• [Data to use]
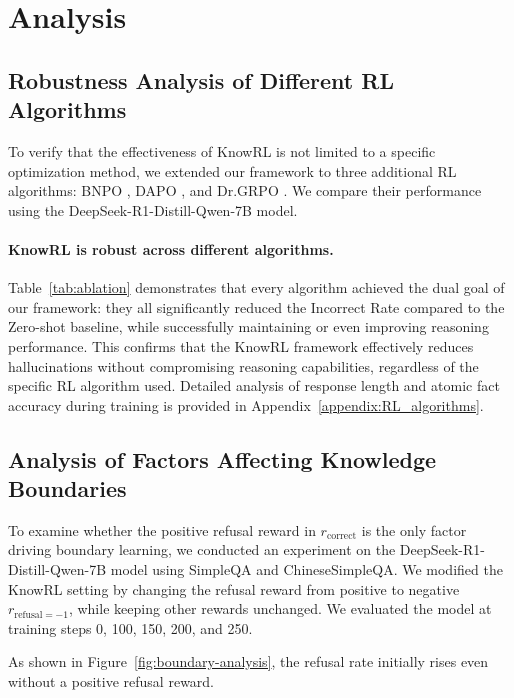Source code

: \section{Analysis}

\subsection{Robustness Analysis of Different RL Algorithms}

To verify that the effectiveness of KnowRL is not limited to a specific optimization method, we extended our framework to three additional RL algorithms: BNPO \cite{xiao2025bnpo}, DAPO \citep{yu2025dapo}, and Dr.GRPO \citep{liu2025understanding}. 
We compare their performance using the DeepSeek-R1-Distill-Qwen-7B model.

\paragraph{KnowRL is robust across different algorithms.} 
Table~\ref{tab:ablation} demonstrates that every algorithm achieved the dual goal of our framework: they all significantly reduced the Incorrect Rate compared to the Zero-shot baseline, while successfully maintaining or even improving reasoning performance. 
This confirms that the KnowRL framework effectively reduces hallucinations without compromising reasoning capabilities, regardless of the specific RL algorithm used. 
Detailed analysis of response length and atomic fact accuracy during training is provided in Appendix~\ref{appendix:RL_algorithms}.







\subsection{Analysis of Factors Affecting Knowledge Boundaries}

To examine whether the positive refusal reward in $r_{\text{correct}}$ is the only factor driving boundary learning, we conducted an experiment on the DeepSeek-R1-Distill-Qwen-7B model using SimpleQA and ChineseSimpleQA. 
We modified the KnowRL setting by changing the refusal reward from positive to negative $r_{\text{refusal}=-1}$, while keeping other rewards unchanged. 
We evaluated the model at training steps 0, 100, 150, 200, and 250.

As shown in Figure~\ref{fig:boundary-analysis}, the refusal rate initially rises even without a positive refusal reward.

• [Task details] Quote the lines of the listing above that run from the line with "We evaluated the" through its last line, both included, and nothing else.

• [Output]
We evaluated the model at training steps 0, 100, 150, 200, and 250.

As shown in Figure~\ref{fig:boundary-analysis}, the refusal rate initially rises even without a positive refusal reward.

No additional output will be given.